Wat na de beslissing van de arbeidsarts?
Wanneer de werkgever een beslissing A of B ontvangt, moet hij de concrete mogelijkheden voor aangepast of ander werk en/of voor aanpassingen aan de werkpost onderzoeken. Hij moet daarbij rekening houden met de voorwaarden en de modaliteiten die de arbeidsarts bepaald heeft, met het collectief kader inzake re-integratie (zie verder) en, indien van toepassing, met het recht op redelijke aanpassingen voor personen met een handicap. Het re-integratieplan dat opgesteld wordt moet één of een aantal van onderstaande maatregelen (en dit op een zo concreet en gedetailleerd mogelijke wijze) bevatten:

  • Een omschrijving van de redelijke aanpassingen van de werkpost;
  • Een omschrijving van het aangepast werk (taken, taakverdeling, werkvolume, werkuren…) en eventueel de progressiviteit van deze aanpassingen;
  • Een omschrijving van het ‘ander’ werk dat eventueel kan aangeboden worden (inhoud, werkvolume, werkuren…) en ook in de geval de eventuele progressiviteit;
  • De aard van de eventuele opleiding en/of van de begeleiding die zal geboden worden en van de interne en externe actoren die voor deze opleiding en begeleiding
    zullen zorgen.
  • De geldigheidsduur van het re-integratieplan.
  • Ingeval voor een progressieve werkhervatting gekozen wordt, legt de arbeidsarts deze keuze voor aan de adviserend arts die hierover natuurlijk zijn fiat moet geven.

Het kan natuurlijk ook zijn dat de werkgever van oordeel is dat hij geen aangepast of ander werk kan aanbieden, dat hij m.a.w. geen re-integratieplan kan opstellen. Ook dit was in het vorige KB reeds van toepassing. In de nieuwe regelgeving wordt er wel meer nadruk gelegd op motivatie van het negatieve resultaat.

Hij zal dat dan wel moeten aantonen in een gemotiveerd verslag. In dit verslag moet hij aantonen dat het technisch en objectief onmogelijk is, of om gegronde redenen redelijkerwijze niet kan worden geëist. Hij moet ook aantonen dat effectief overwogen is om aangepast of ander werk aan te bieden.

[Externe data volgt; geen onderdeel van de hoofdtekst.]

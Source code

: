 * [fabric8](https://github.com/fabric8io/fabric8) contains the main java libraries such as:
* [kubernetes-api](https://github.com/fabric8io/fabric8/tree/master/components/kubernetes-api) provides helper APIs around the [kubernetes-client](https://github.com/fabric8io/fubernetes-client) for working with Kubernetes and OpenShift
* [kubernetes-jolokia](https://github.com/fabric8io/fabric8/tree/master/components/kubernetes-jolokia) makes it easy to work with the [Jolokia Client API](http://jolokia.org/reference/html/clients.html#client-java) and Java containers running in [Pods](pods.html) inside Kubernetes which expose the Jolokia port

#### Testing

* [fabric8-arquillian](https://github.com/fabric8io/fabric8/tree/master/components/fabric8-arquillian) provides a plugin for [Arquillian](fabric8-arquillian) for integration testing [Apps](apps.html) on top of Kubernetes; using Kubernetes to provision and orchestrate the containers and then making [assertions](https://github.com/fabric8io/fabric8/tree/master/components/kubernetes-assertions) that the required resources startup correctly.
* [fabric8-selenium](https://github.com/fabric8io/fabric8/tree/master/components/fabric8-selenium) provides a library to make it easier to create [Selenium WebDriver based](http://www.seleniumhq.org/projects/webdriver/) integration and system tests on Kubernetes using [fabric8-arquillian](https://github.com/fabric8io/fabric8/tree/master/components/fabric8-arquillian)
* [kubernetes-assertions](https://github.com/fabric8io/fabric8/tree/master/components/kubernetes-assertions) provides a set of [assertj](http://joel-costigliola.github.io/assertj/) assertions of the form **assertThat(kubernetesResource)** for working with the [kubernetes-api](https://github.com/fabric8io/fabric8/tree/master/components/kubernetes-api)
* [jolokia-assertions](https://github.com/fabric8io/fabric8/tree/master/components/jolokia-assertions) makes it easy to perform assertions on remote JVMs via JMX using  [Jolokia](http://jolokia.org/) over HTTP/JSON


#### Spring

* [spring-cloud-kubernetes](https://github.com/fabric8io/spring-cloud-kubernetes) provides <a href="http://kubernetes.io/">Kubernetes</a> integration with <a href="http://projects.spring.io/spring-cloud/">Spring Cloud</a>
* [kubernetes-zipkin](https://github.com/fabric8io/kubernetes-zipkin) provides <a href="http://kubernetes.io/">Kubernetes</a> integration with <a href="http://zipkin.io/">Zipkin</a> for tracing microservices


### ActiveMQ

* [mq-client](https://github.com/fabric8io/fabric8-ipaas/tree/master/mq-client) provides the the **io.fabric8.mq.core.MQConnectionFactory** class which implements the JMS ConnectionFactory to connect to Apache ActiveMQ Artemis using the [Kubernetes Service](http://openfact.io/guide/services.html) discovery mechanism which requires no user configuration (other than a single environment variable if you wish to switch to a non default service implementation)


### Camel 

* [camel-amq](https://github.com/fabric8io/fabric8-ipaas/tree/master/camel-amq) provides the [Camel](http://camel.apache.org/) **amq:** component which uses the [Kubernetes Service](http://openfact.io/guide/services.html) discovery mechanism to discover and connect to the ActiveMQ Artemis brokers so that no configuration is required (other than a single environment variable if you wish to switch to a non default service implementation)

In deze beoordeling moet hij, indien het van toepassing is, ook rekening heeft gehouden met het recht op redelijke aanpassingen voor personen met een handicap.

Mogelijkheden van de werknemer
Wanneer de werknemer het re-integratieplan van de werkgever ontvangt, heeft hij 14 kalenderdagen de tijd om al dan niet met dit plan in te stemmen. Gaat hij ermee akkoord, dan ondertekent hij het plan en bezorgt het aan de werkgever. Kan hij er zich niet in vinden, dan motiveert hij deze weigering aan de werkgever. Reageert de werknemer niet binnen de voorziene termijn dan moet de werkgever hem opnieuw contacteren. Reageert de werknemer dan nog steeds niet dan wordt dit geïnterpreteerd als een weigering van het plan.

Beroepsmogelijkheden
Wordt een werknemer geconfronteerd met een beslissing B (definitief ongeschikt voor het overeengekomen werk maar aangepast of ander werk nog mogelijk) dan kan hij of zij hier beroep tegen aantekenen bij de arts sociaal inspecteur. Een wijziging tegenover het vorige KB is dat de werknemer zijn werkgever op de hoogte moet stellen van dit beroep. Deze informatieplicht moet per aangetekende zending gebeuren.

Timing
Naast alle hoger beschreven wijzigingen zijn ook een aantal tijdstippen die gehanteerd worden, vereenvoudigd:

  • Het beginpunt van het RIT ligt op de dag volgend op de dag dat de arbeidsarts de aanvraag ontvangen heeft.
  • Eén van de eerste dingen die opvalt is dat men niet meer spreekt van werkdagen (voor veel mensen een nogal moeilijk begrip) maar van kalenderdagen. Zo moet de arbeidsarts binnen de 49 kalenderdagen (7 weken) na de opstart van het RIT tot een besluit komen. In het vroegere KB waren dit nog 40 werkdagen.
  • Het overleg met alle actoren (WG, WN, arbeidsarts…) moet plaatsvinden binnen de 63 kalenderdagen (vs 50 werkdagen) in geval de beslissing A genomen werd, en binnen de 6 maanden (i.p.v. 12 maanden) bij beslissing B.
  • De werknemer krijgt vanaf nu 21 kalenderdagen om beroep aan te tekenen (i.p.v. 7 werkdagen onder de vorige regelgeving).
  • De arts sociaal inspecteur moet uitspraak doen binnen de 42 kalenderdagen versus 31 werkdagen voorheen.

Einde van het RIT
Het RIT kan op verschillende manieren tot zijn einde komen. Wanneer de arbeidsarts beslissing C neemt, dan stopt het RIT. Er volgt geen automatische herevaluatie meer op een later moment. De werkgever of de werknemer kunnen wel een nieuwe aanvraag doen na ten vroegste 3 maanden (tenzij de arbeidsarts anders adviseert). Wanneer de werknemer na 3 uitnodigingen (met telkens minstens 14 dagen tussentijd) niet komt opdagen bij de arbeidsarts neemt het RIT ook een einde. De adviserend
arts van het ziekenfonds en de werkgever worden op de hoogte gesteld. Ook wanneer de werknemer niet ingaat op herhaalde uitnodigingen van de werkgever (na opstelling van een re-integratieplan) eindigt het RIT.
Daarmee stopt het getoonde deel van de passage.